To share some things I learned about evaluation. Bascially transplant evaluation is a time for the doctors to find reasons to say No. They are looking for any reason why a “resource” AKA lung should not be “wasted” on a child who would not have a normal life if given the chance. We are confident that Elizabeth will pass all the tests, but the chance they could say no scares us!

We met with Dr Mallory today, he is the transplant pulmonologist and the man who thinks Elizabeth is a good candidate. He wants to get this evaluation done within 48 hrs to meet the Wed meeting! We LIKE HIM A LOT!! Granted that is just a goal and there is lots to get done so we will see, but he is pushing so we hope it happens. He explained all the above to us about the evaluations being done and he warned us  the surgeon will be our biggest obstacle. The surgeon will be the one who really tries to find and give reasons to say no to transplant.

Also, I dont think I mentioned on here before. But when I spoke to Lucy's mom (the other girl who has the same diagnose as Elizabeth) she told me I should ask about her IGG (immuoglobulin) level. Her daughter had hers checked prior to transplant, when she kept getting infections and was found to be extremely low. This basically means she has an immune defiency. We requested Elizabeth be checked while she was at Vanderbilt and was found to be low ~IMAGINE THAT. So we are thinking she will benefit greatly from getting IVIG (Intravenous immunoglobulin (IVIG) is a blood product administered intravenously. It contains the pooled IgG (immunoglobulin (antibody) G) extracted from the plasma of over one thousand blood donors. IVIG's effects last between 2 weeks and 3 months.) Vanderbilt had planned to give it but had to wait so that Texas could get all her pre-transplant blood work done, since IVIG will change her immunities and her blood make up. We have been adament about asking since we got here about getting it and today numerous Doctors today told us we needed to "wait and see" if she really needed it since its expensive and a rarity here apparently. Well Dr Mallory immediatly told them she needed it and needless to say she just finished her getting her first IVIG dose ~ told ya I like him :)

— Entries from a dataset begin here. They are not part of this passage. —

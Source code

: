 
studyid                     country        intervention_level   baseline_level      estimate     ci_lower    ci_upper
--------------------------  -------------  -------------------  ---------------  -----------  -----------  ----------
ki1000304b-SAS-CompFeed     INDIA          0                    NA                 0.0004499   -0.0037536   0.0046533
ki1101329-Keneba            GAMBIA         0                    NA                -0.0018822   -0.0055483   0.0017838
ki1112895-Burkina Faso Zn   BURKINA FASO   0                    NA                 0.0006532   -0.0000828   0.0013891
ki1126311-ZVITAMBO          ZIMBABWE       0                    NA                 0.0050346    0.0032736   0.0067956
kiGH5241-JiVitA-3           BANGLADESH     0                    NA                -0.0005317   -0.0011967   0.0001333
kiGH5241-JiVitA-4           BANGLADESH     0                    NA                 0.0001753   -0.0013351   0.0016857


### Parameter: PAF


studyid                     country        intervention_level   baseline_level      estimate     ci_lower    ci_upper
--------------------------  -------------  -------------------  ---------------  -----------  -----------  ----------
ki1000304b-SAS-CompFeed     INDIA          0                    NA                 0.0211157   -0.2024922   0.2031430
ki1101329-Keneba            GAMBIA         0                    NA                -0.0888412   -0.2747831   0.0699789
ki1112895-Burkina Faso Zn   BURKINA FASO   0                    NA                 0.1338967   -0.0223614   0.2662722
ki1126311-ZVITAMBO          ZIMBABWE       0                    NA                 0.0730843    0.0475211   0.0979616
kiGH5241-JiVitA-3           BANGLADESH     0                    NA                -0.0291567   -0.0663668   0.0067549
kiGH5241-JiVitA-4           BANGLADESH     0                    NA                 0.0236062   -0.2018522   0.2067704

Today, she was seen by ENT, Genetics, and had an echo done. The Social worker came by and we were referred to and got a room at the Ronald Mcdonald house.  So that is good news, the house is about a mile from here. We have been getting a sleep room at the hospital the past few nights, and taking turns sleeping while the other sits up or sleeps in Elizabeth’s room, in the very uncomfortable chair. The sleep rooms are similar to Vanderbilt. You sign up in the morning and find out in the evening if you got it, you get to use it from 9pm-11am and then turn your key back in. The sleep rooms can be used during the day for naps/showers if you sign up in the morning. So now that we have a room at the house, one of us will sleep there at night and the other will stay in Elizabeth’s room and during the day the other will get a nap room or go to the house for a break.    We can have mail sent to the house, I will post our address when I get a chance to verify it with them.

Hoping for an busier day tomorrow. Doesn’t feel like a lot got accomplished today. But for a hospital day I guess alot really did happen. Hoping that her infection goes away quickly and she can maintain decent saturations.